(Prompt): Leave the pictures out, and print everything else in the records exactly.

────────────────────

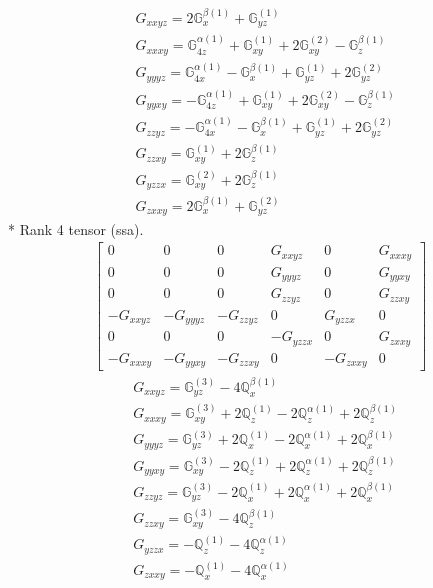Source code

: \documentclass[fleqn,8pt,landscape]{jsarticle}
\begin{document}
\begin{align*}
& G_{xxyz} = 2 \mathbb{G}_{x}^{\beta(1)} + \mathbb{G}_{yz}^{(1)} \\
& G_{xxxy} = \mathbb{G}_{4z}^{\alpha(1)} + \mathbb{G}_{xy}^{(1)} + 2 \mathbb{G}_{xy}^{(2)} - \mathbb{G}_{z}^{\beta(1)} \\
& G_{yyyz} = \mathbb{G}_{4x}^{\alpha(1)} - \mathbb{G}_{x}^{\beta(1)} + \mathbb{G}_{yz}^{(1)} + 2 \mathbb{G}_{yz}^{(2)} \\
& G_{yyxy} = - \mathbb{G}_{4z}^{\alpha(1)} + \mathbb{G}_{xy}^{(1)} + 2 \mathbb{G}_{xy}^{(2)} - \mathbb{G}_{z}^{\beta(1)} \\
& G_{zzyz} = - \mathbb{G}_{4x}^{\alpha(1)} - \mathbb{G}_{x}^{\beta(1)} + \mathbb{G}_{yz}^{(1)} + 2 \mathbb{G}_{yz}^{(2)} \\
& G_{zzxy} = \mathbb{G}_{xy}^{(1)} + 2 \mathbb{G}_{z}^{\beta(1)} \\
& G_{yzzx} = \mathbb{G}_{xy}^{(2)} + 2 \mathbb{G}_{z}^{\beta(1)} \\
& G_{zxxy} = 2 \mathbb{G}_{x}^{\beta(1)} + \mathbb{G}_{yz}^{(2)}
\end{align*}
* Rank 4 tensor (ssa).
\begin{align*}
\begin{bmatrix} 0 & 0 & 0 & G_{xxyz} & 0 & G_{xxxy} \\ 0 & 0 & 0 & G_{yyyz} & 0 & G_{yyxy} \\ 0 & 0 & 0 & G_{zzyz} & 0 & G_{zzxy} \\ - G_{xxyz} & - G_{yyyz} & - G_{zzyz} & 0 & G_{yzzx} & 0 \\ 0 & 0 & 0 & - G_{yzzx} & 0 & G_{zxxy} \\ - G_{xxxy} & - G_{yyxy} & - G_{zzxy} & 0 & - G_{zxxy} & 0 \end{bmatrix}
\end{align*}
\begin{align*}
& G_{xxyz} = \mathbb{G}_{yz}^{(3)} - 4 \mathbb{Q}_{x}^{\beta(1)} \\
& G_{xxxy} = \mathbb{G}_{xy}^{(3)} + 2 \mathbb{Q}_{z}^{(1)} - 2 \mathbb{Q}_{z}^{\alpha(1)} + 2 \mathbb{Q}_{z}^{\beta(1)} \\
& G_{yyyz} = \mathbb{G}_{yz}^{(3)} + 2 \mathbb{Q}_{x}^{(1)} - 2 \mathbb{Q}_{x}^{\alpha(1)} + 2 \mathbb{Q}_{x}^{\beta(1)} \\
& G_{yyxy} = \mathbb{G}_{xy}^{(3)} - 2 \mathbb{Q}_{z}^{(1)} + 2 \mathbb{Q}_{z}^{\alpha(1)} + 2 \mathbb{Q}_{z}^{\beta(1)} \\
& G_{zzyz} = \mathbb{G}_{yz}^{(3)} - 2 \mathbb{Q}_{x}^{(1)} + 2 \mathbb{Q}_{x}^{\alpha(1)} + 2 \mathbb{Q}_{x}^{\beta(1)} \\
& G_{zzxy} = \mathbb{G}_{xy}^{(3)} - 4 \mathbb{Q}_{z}^{\beta(1)} \\
& G_{yzzx} = - \mathbb{Q}_{z}^{(1)} - 4 \mathbb{Q}_{z}^{\alpha(1)} \\
& G_{zxxy} = - \mathbb{Q}_{x}^{(1)} - 4 \mathbb{Q}_{x}^{\alpha(1)}
\end{align*}
\end{document}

────────────────────

(Output of the task):
Source code

: \documentclass[fleqn,8pt,landscape]{jsarticle}
\begin{document}
\begin{align*}
& G_{xxyz} = 2 \mathbb{G}_{x}^{\beta(1)} + \mathbb{G}_{yz}^{(1)} \\
& G_{xxxy} = \mathbb{G}_{4z}^{\alpha(1)} + \mathbb{G}_{xy}^{(1)} + 2 \mathbb{G}_{xy}^{(2)} - \mathbb{G}_{z}^{\beta(1)} \\
& G_{yyyz} = \mathbb{G}_{4x}^{\alpha(1)} - \mathbb{G}_{x}^{\beta(1)} + \mathbb{G}_{yz}^{(1)} + 2 \mathbb{G}_{yz}^{(2)} \\
& G_{yyxy} = - \mathbb{G}_{4z}^{\alpha(1)} + \mathbb{G}_{xy}^{(1)} + 2 \mathbb{G}_{xy}^{(2)} - \mathbb{G}_{z}^{\beta(1)} \\
& G_{zzyz} = - \mathbb{G}_{4x}^{\alpha(1)} - \mathbb{G}_{x}^{\beta(1)} + \mathbb{G}_{yz}^{(1)} + 2 \mathbb{G}_{yz}^{(2)} \\
& G_{zzxy} = \mathbb{G}_{xy}^{(1)} + 2 \mathbb{G}_{z}^{\beta(1)} \\
& G_{yzzx} = \mathbb{G}_{xy}^{(2)} + 2 \mathbb{G}_{z}^{\beta(1)} \\
& G_{zxxy} = 2 \mathbb{G}_{x}^{\beta(1)} + \mathbb{G}_{yz}^{(2)}
\end{align*}
* Rank 4 tensor (ssa).
\begin{align*}
\begin{bmatrix} 0 & 0 & 0 & G_{xxyz} & 0 & G_{xxxy} \\ 0 & 0 & 0 & G_{yyyz} & 0 & G_{yyxy} \\ 0 & 0 & 0 & G_{zzyz} & 0 & G_{zzxy} \\ - G_{xxyz} & - G_{yyyz} & - G_{zzyz} & 0 & G_{yzzx} & 0 \\ 0 & 0 & 0 & - G_{yzzx} & 0 & G_{zxxy} \\ - G_{xxxy} & - G_{yyxy} & - G_{zzxy} & 0 & - G_{zxxy} & 0 \end{bmatrix}
\end{align*}
\begin{align*}
& G_{xxyz} = \mathbb{G}_{yz}^{(3)} - 4 \mathbb{Q}_{x}^{\beta(1)} \\
& G_{xxxy} = \mathbb{G}_{xy}^{(3)} + 2 \mathbb{Q}_{z}^{(1)} - 2 \mathbb{Q}_{z}^{\alpha(1)} + 2 \mathbb{Q}_{z}^{\beta(1)} \\
& G_{yyyz} = \mathbb{G}_{yz}^{(3)} + 2 \mathbb{Q}_{x}^{(1)} - 2 \mathbb{Q}_{x}^{\alpha(1)} + 2 \mathbb{Q}_{x}^{\beta(1)} \\
& G_{yyxy} = \mathbb{G}_{xy}^{(3)} - 2 \mathbb{Q}_{z}^{(1)} + 2 \mathbb{Q}_{z}^{\alpha(1)} + 2 \mathbb{Q}_{z}^{\beta(1)} \\
& G_{zzyz} = \mathbb{G}_{yz}^{(3)} - 2 \mathbb{Q}_{x}^{(1)} + 2 \mathbb{Q}_{x}^{\alpha(1)} + 2 \mathbb{Q}_{x}^{\beta(1)} \\
& G_{zzxy} = \mathbb{G}_{xy}^{(3)} - 4 \mathbb{Q}_{z}^{\beta(1)} \\
& G_{yzzx} = - \mathbb{Q}_{z}^{(1)} - 4 \mathbb{Q}_{z}^{\alpha(1)} \\
& G_{zxxy} = - \mathbb{Q}_{x}^{(1)} - 4 \mathbb{Q}_{x}^{\alpha(1)}
\end{align*}
\end{document}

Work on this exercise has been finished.